_TASK BRIEF_. Although the entries contain pictures, copy only their text, exactly as written.

_EXERCISE MATERIALS_.

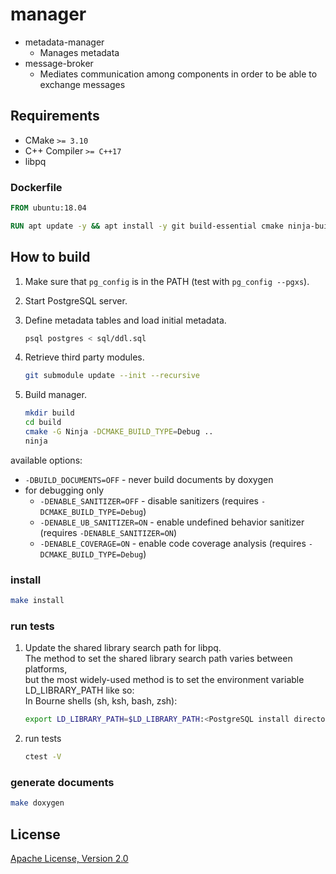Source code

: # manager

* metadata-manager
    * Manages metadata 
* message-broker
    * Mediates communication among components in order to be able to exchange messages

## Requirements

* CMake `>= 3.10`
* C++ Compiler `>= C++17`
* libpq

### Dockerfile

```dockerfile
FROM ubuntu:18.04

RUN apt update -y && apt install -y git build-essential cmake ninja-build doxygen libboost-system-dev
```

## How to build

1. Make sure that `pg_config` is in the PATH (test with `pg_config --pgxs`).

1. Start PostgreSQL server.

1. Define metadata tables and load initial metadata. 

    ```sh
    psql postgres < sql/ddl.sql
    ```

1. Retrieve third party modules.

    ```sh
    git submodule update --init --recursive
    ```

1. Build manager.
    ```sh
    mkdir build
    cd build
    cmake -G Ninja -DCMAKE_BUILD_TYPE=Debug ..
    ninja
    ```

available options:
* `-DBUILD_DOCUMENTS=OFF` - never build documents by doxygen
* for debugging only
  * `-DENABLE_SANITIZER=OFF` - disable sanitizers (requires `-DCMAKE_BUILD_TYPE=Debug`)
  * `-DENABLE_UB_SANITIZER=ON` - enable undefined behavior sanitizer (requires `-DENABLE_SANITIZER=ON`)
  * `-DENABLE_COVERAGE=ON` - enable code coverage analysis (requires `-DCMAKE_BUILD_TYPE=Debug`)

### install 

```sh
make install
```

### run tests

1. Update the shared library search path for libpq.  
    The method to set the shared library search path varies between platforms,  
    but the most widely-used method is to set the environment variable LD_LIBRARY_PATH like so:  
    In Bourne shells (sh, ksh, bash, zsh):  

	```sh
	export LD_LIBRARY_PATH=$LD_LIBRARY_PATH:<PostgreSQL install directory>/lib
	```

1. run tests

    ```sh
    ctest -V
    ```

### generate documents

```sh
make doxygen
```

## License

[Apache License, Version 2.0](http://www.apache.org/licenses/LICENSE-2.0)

_RESPONSE BOX_.
Source code

: # manager

* metadata-manager
    * Manages metadata 
* message-broker
    * Mediates communication among components in order to be able to exchange messages

## Requirements

* CMake `>= 3.10`
* C++ Compiler `>= C++17`
* libpq

### Dockerfile

```dockerfile
FROM ubuntu:18.04

RUN apt update -y && apt install -y git build-essential cmake ninja-build doxygen libboost-system-dev
```

## How to build

1. Make sure that `pg_config` is in the PATH (test with `pg_config --pgxs`).

1. Start PostgreSQL server.

1. Define metadata tables and load initial metadata. 

    ```sh
    psql postgres < sql/ddl.sql
    ```

1. Retrieve third party modules.

    ```sh
    git submodule update --init --recursive
    ```

1. Build manager.
    ```sh
    mkdir build
    cd build
    cmake -G Ninja -DCMAKE_BUILD_TYPE=Debug ..
    ninja
    ```

available options:
* `-DBUILD_DOCUMENTS=OFF` - never build documents by doxygen
* for debugging only
  * `-DENABLE_SANITIZER=OFF` - disable sanitizers (requires `-DCMAKE_BUILD_TYPE=Debug`)
  * `-DENABLE_UB_SANITIZER=ON` - enable undefined behavior sanitizer (requires `-DENABLE_SANITIZER=ON`)
  * `-DENABLE_COVERAGE=ON` - enable code coverage analysis (requires `-DCMAKE_BUILD_TYPE=Debug`)

### install 

```sh
make install
```

### run tests

1. Update the shared library search path for libpq.  
    The method to set the shared library search path varies between platforms,  
    but the most widely-used method is to set the environment variable LD_LIBRARY_PATH like so:  
    In Bourne shells (sh, ksh, bash, zsh):  

	```sh
	export LD_LIBRARY_PATH=$LD_LIBRARY_PATH:<PostgreSQL install directory>/lib
	```

1. run tests

    ```sh
    ctest -V
    ```

### generate documents

```sh
make doxygen
```

## License

[Apache License, Version 2.0](http://www.apache.org/licenses/LICENSE-2.0)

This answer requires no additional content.